(Your task):
Which lines of the entries below run from the one holding "輸往管制地區之特定戰略性高科" to the one holding "前項瀕臨絕種動物及其產製品，", inclusive? Set down exactly those lines and no others.

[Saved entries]
▼
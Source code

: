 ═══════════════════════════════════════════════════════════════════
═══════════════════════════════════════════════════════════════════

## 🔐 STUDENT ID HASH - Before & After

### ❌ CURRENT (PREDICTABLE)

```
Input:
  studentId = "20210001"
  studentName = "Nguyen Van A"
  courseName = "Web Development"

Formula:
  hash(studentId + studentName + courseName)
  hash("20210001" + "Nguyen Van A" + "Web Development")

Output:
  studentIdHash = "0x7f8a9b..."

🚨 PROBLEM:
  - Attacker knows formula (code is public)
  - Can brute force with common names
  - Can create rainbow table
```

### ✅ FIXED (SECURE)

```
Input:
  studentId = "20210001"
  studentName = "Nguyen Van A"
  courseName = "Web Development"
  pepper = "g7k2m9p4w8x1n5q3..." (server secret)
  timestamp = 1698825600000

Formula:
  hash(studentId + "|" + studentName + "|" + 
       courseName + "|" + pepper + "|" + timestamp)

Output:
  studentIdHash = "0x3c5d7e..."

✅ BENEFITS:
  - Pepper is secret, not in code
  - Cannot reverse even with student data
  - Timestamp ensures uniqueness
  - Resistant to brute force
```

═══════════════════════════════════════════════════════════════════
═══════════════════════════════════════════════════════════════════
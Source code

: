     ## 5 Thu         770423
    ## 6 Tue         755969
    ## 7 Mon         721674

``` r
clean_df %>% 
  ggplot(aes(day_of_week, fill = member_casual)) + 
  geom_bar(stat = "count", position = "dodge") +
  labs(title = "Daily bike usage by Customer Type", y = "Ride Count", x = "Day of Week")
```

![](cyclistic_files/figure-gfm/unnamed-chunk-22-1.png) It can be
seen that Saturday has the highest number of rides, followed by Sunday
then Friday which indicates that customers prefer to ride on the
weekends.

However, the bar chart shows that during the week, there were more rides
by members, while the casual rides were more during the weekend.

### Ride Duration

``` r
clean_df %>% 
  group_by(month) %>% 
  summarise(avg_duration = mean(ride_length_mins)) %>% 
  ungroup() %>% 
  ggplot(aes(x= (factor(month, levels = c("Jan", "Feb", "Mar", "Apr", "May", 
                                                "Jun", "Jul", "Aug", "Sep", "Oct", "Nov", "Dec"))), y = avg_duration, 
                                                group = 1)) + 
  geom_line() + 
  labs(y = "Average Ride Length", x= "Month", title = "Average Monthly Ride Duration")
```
▲
▼
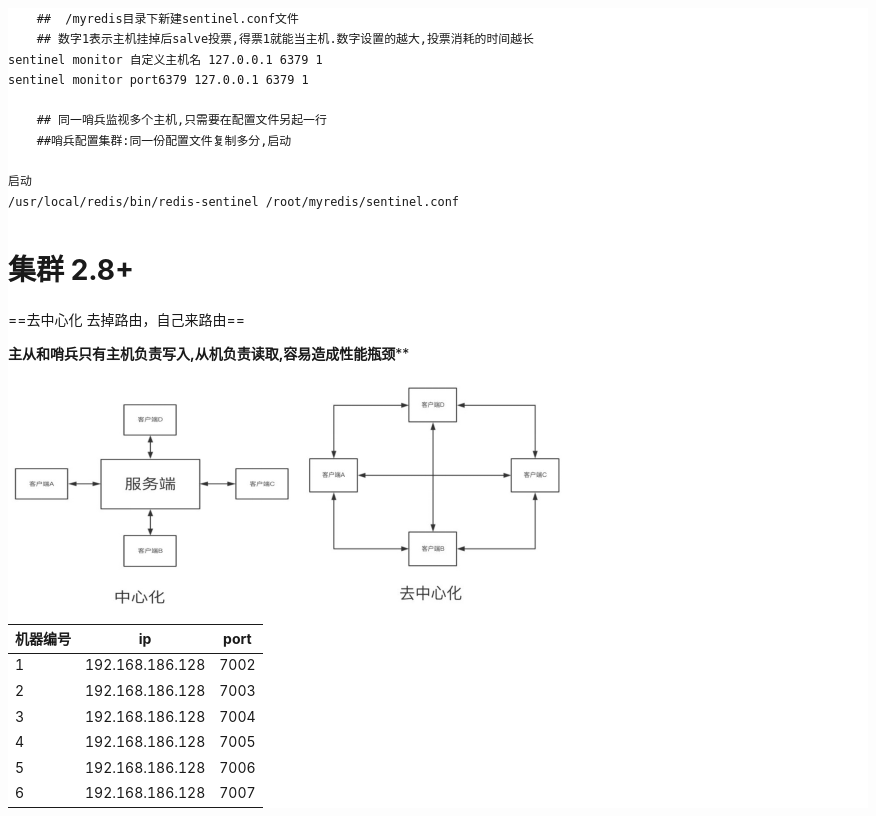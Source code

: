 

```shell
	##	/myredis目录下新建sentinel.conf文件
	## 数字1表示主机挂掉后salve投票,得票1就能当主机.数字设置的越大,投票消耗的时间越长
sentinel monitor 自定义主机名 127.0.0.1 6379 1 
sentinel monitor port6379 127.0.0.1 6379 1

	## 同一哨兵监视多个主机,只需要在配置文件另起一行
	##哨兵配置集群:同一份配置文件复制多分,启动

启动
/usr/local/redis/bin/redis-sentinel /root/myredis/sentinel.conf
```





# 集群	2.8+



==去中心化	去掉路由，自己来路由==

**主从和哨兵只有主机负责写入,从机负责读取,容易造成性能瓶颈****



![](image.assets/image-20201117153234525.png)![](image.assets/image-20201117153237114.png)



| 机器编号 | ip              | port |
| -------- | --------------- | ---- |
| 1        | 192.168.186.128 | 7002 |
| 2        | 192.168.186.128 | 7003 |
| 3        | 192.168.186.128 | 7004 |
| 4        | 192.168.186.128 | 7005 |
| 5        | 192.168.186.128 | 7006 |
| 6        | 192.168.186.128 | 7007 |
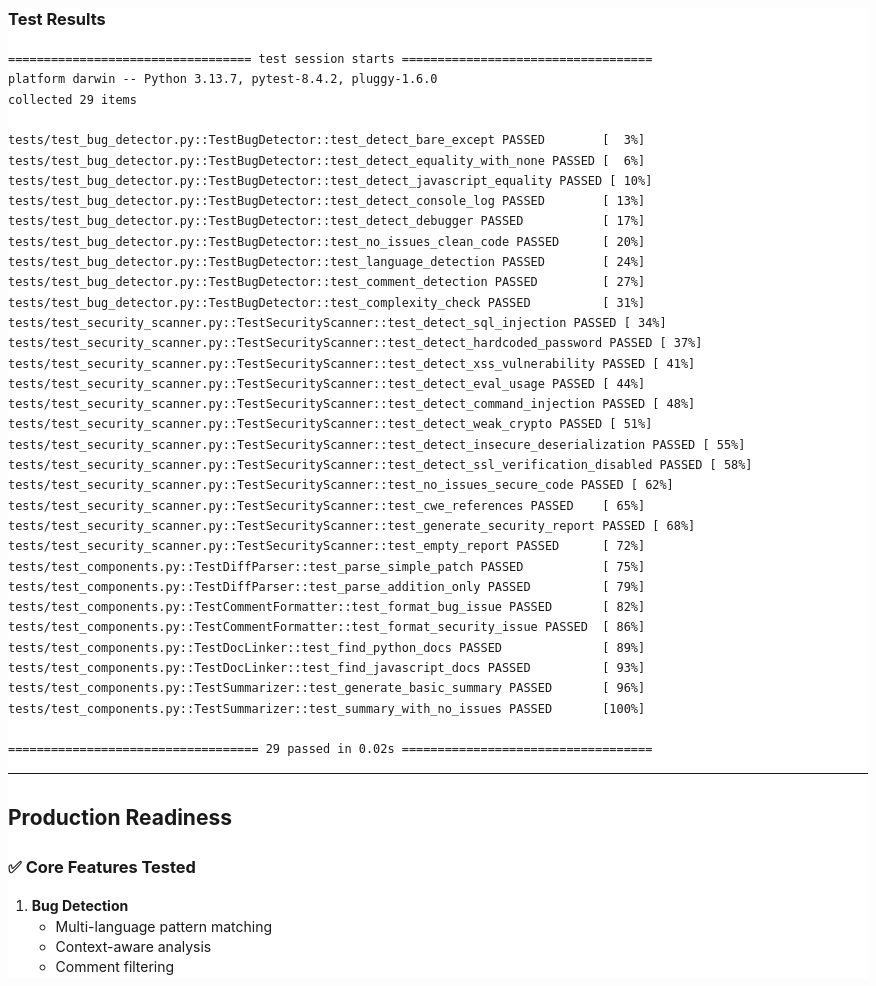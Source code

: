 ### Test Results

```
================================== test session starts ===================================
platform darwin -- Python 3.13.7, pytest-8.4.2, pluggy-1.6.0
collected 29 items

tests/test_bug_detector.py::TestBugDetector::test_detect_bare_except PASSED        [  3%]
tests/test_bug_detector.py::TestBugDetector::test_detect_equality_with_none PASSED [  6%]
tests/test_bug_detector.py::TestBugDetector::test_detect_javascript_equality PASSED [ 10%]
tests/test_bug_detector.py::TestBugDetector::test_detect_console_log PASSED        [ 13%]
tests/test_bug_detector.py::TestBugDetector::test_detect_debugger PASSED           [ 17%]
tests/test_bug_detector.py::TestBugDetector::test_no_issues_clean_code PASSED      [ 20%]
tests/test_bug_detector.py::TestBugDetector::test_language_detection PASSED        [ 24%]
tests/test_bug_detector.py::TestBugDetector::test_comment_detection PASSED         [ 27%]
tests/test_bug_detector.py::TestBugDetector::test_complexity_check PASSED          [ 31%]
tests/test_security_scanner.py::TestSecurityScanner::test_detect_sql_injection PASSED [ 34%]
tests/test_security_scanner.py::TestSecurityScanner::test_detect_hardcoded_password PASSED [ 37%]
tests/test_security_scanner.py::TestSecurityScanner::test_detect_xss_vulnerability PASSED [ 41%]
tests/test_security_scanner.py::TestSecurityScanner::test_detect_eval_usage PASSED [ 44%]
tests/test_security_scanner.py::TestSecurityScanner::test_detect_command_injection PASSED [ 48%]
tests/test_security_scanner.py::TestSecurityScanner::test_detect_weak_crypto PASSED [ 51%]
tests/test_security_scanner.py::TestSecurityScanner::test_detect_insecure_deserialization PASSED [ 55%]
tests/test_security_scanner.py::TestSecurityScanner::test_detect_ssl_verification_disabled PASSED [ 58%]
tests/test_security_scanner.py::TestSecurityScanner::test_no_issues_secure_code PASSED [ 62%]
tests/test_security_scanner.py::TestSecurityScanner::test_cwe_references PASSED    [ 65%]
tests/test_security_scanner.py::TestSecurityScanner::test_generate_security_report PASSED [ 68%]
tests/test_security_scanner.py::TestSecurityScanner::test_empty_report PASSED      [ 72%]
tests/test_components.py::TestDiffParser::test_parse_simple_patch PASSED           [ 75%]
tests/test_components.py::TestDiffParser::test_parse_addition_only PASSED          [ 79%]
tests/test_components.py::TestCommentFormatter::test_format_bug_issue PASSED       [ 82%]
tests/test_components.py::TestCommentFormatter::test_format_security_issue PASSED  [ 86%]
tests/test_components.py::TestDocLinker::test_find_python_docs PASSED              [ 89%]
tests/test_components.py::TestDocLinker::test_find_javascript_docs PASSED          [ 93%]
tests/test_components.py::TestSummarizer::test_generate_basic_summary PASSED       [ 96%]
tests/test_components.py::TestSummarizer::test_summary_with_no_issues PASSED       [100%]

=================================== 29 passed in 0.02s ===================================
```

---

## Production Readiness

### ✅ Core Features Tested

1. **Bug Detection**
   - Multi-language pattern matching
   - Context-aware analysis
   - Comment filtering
▲
▼
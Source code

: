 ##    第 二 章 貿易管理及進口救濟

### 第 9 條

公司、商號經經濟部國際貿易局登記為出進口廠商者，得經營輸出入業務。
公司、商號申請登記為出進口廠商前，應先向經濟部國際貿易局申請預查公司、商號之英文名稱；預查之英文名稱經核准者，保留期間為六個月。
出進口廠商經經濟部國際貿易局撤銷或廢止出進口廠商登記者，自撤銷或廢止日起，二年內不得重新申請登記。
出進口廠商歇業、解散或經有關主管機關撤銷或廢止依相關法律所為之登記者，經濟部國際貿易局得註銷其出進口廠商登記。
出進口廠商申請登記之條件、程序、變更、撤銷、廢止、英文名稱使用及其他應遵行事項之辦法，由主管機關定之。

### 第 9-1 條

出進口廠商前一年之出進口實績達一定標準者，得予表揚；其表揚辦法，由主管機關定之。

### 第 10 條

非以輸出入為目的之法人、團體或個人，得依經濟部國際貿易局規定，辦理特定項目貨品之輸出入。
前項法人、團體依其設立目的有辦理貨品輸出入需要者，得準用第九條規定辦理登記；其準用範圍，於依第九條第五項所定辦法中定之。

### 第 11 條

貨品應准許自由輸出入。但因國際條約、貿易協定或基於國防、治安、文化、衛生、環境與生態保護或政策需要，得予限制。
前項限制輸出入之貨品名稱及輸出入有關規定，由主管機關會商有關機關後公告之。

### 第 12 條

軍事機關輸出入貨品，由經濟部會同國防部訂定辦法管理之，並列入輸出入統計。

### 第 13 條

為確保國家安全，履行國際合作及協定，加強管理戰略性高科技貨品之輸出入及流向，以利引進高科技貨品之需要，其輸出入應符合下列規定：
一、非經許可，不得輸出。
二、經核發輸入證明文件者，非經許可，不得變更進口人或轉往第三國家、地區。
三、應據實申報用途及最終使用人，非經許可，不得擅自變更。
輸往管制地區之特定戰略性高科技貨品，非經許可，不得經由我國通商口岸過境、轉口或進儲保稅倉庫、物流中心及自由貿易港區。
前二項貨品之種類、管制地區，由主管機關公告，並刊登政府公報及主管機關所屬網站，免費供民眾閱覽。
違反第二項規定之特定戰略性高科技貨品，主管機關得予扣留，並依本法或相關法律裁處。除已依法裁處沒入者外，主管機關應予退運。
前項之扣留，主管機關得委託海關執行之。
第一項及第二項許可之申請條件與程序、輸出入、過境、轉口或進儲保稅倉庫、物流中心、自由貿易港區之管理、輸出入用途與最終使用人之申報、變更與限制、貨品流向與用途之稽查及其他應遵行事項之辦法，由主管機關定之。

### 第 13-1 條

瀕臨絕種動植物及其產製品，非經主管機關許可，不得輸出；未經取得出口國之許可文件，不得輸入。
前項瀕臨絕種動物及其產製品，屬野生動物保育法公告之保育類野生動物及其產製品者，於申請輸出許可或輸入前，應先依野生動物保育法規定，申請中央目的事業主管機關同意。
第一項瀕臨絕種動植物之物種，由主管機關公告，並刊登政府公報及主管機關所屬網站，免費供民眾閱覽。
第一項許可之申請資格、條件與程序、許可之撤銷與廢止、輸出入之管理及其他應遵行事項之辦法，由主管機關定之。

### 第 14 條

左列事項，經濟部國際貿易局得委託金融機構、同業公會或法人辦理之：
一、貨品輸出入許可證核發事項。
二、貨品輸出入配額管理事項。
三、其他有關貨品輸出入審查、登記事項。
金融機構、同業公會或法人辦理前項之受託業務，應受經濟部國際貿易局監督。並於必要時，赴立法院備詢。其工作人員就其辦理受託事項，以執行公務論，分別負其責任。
▲
(Response for this exercise):
輸往管制地區之特定戰略性高科技貨品，非經許可，不得經由我國通商口岸過境、轉口或進儲保稅倉庫、物流中心及自由貿易港區。
前二項貨品之種類、管制地區，由主管機關公告，並刊登政府公報及主管機關所屬網站，免費供民眾閱覽。
違反第二項規定之特定戰略性高科技貨品，主管機關得予扣留，並依本法或相關法律裁處。除已依法裁處沒入者外，主管機關應予退運。
前項之扣留，主管機關得委託海關執行之。
第一項及第二項許可之申請條件與程序、輸出入、過境、轉口或進儲保稅倉庫、物流中心、自由貿易港區之管理、輸出入用途與最終使用人之申報、變更與限制、貨品流向與用途之稽查及其他應遵行事項之辦法，由主管機關定之。

### 第 13-1 條

瀕臨絕種動植物及其產製品，非經主管機關許可，不得輸出；未經取得出口國之許可文件，不得輸入。
前項瀕臨絕種動物及其產製品，屬野生動物保育法公告之保育類野生動物及其產製品者，於申請輸出許可或輸入前，應先依野生動物保育法規定，申請中央目的事業主管機關同意。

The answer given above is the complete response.